Each record must appear in the answer exactly as it does in the data.

EXTRACTED ENTRIES START

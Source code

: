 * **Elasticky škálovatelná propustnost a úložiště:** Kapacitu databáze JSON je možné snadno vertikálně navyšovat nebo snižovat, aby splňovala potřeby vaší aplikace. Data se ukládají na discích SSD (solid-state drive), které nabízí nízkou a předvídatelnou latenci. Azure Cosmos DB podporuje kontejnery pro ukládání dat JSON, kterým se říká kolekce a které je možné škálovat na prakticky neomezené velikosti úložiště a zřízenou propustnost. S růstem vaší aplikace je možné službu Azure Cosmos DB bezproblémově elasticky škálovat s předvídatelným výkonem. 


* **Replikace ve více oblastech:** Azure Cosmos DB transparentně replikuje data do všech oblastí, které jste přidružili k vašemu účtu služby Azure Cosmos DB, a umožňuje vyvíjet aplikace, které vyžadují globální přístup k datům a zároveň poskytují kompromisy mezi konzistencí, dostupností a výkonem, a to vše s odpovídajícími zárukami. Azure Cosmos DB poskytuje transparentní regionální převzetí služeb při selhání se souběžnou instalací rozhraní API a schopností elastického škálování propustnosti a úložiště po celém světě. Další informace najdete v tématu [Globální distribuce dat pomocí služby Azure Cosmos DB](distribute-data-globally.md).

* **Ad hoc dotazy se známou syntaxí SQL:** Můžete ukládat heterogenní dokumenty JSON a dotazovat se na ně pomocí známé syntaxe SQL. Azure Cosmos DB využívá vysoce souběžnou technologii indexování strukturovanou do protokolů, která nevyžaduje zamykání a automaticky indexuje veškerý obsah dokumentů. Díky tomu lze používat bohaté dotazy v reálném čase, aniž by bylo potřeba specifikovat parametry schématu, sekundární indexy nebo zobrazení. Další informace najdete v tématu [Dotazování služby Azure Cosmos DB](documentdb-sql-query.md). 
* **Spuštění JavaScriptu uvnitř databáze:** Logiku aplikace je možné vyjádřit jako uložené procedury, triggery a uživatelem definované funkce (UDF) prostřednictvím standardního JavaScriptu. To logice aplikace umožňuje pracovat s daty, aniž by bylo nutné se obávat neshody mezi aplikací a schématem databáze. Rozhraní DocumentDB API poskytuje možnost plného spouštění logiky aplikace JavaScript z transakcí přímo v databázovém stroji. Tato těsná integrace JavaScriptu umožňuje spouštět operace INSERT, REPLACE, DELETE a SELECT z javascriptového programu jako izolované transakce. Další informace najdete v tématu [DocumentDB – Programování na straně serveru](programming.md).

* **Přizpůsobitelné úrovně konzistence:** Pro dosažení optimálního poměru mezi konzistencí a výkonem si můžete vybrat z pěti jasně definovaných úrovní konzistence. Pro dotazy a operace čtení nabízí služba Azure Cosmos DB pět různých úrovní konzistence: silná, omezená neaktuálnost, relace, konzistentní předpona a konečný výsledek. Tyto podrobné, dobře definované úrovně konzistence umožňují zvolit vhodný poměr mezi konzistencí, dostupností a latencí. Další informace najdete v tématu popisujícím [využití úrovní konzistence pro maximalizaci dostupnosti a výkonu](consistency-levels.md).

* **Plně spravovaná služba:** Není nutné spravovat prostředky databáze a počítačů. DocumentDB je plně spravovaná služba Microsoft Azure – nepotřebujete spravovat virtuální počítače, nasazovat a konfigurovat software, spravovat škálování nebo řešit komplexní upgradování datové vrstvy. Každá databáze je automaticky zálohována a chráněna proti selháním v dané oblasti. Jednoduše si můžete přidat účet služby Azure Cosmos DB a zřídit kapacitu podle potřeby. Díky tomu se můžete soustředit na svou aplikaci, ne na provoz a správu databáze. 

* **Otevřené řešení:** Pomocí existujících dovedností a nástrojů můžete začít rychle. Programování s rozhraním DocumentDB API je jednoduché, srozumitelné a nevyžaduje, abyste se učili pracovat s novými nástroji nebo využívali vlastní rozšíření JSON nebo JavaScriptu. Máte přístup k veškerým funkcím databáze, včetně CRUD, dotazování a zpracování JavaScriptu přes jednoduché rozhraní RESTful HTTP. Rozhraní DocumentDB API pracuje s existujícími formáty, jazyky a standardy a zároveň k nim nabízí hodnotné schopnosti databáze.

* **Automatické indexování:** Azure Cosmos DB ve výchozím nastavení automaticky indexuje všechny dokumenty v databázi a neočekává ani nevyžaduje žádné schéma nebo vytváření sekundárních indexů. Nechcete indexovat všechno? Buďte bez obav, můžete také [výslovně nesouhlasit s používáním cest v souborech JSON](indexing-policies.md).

EXTRACTED ENTRIES END

ANSWER BELOW:
Source code

: * **Elasticky škálovatelná propustnost a úložiště:** Kapacitu databáze JSON je možné snadno vertikálně navyšovat nebo snižovat, aby splňovala potřeby vaší aplikace. Data se ukládají na discích SSD (solid-state drive), které nabízí nízkou a předvídatelnou latenci. Azure Cosmos DB podporuje kontejnery pro ukládání dat JSON, kterým se říká kolekce a které je možné škálovat na prakticky neomezené velikosti úložiště a zřízenou propustnost. S růstem vaší aplikace je možné službu Azure Cosmos DB bezproblémově elasticky škálovat s předvídatelným výkonem. 


* **Replikace ve více oblastech:** Azure Cosmos DB transparentně replikuje data do všech oblastí, které jste přidružili k vašemu účtu služby Azure Cosmos DB, a umožňuje vyvíjet aplikace, které vyžadují globální přístup k datům a zároveň poskytují kompromisy mezi konzistencí, dostupností a výkonem, a to vše s odpovídajícími zárukami. Azure Cosmos DB poskytuje transparentní regionální převzetí služeb při selhání se souběžnou instalací rozhraní API a schopností elastického škálování propustnosti a úložiště po celém světě. Další informace najdete v tématu [Globální distribuce dat pomocí služby Azure Cosmos DB](distribute-data-globally.md).

* **Ad hoc dotazy se známou syntaxí SQL:** Můžete ukládat heterogenní dokumenty JSON a dotazovat se na ně pomocí známé syntaxe SQL. Azure Cosmos DB využívá vysoce souběžnou technologii indexování strukturovanou do protokolů, která nevyžaduje zamykání a automaticky indexuje veškerý obsah dokumentů. Díky tomu lze používat bohaté dotazy v reálném čase, aniž by bylo potřeba specifikovat parametry schématu, sekundární indexy nebo zobrazení. Další informace najdete v tématu [Dotazování služby Azure Cosmos DB](documentdb-sql-query.md). 
* **Spuštění JavaScriptu uvnitř databáze:** Logiku aplikace je možné vyjádřit jako uložené procedury, triggery a uživatelem definované funkce (UDF) prostřednictvím standardního JavaScriptu. To logice aplikace umožňuje pracovat s daty, aniž by bylo nutné se obávat neshody mezi aplikací a schématem databáze. Rozhraní DocumentDB API poskytuje možnost plného spouštění logiky aplikace JavaScript z transakcí přímo v databázovém stroji. Tato těsná integrace JavaScriptu umožňuje spouštět operace INSERT, REPLACE, DELETE a SELECT z javascriptového programu jako izolované transakce. Další informace najdete v tématu [DocumentDB – Programování na straně serveru](programming.md).

* **Přizpůsobitelné úrovně konzistence:** Pro dosažení optimálního poměru mezi konzistencí a výkonem si můžete vybrat z pěti jasně definovaných úrovní konzistence. Pro dotazy a operace čtení nabízí služba Azure Cosmos DB pět různých úrovní konzistence: silná, omezená neaktuálnost, relace, konzistentní předpona a konečný výsledek. Tyto podrobné, dobře definované úrovně konzistence umožňují zvolit vhodný poměr mezi konzistencí, dostupností a latencí. Další informace najdete v tématu popisujícím [využití úrovní konzistence pro maximalizaci dostupnosti a výkonu](consistency-levels.md).

* **Plně spravovaná služba:** Není nutné spravovat prostředky databáze a počítačů. DocumentDB je plně spravovaná služba Microsoft Azure – nepotřebujete spravovat virtuální počítače, nasazovat a konfigurovat software, spravovat škálování nebo řešit komplexní upgradování datové vrstvy. Každá databáze je automaticky zálohována a chráněna proti selháním v dané oblasti. Jednoduše si můžete přidat účet služby Azure Cosmos DB a zřídit kapacitu podle potřeby. Díky tomu se můžete soustředit na svou aplikaci, ne na provoz a správu databáze. 

* **Otevřené řešení:** Pomocí existujících dovedností a nástrojů můžete začít rychle. Programování s rozhraním DocumentDB API je jednoduché, srozumitelné a nevyžaduje, abyste se učili pracovat s novými nástroji nebo využívali vlastní rozšíření JSON nebo JavaScriptu. Máte přístup k veškerým funkcím databáze, včetně CRUD, dotazování a zpracování JavaScriptu přes jednoduché rozhraní RESTful HTTP. Rozhraní DocumentDB API pracuje s existujícími formáty, jazyky a standardy a zároveň k nim nabízí hodnotné schopnosti databáze.

* **Automatické indexování:** Azure Cosmos DB ve výchozím nastavení automaticky indexuje všechny dokumenty v databázi a neočekává ani nevyžaduje žádné schéma nebo vytváření sekundárních indexů. Nechcete indexovat všechno? Buďte bez obav, můžete také [výslovně nesouhlasit s používáním cest v souborech JSON](indexing-policies.md).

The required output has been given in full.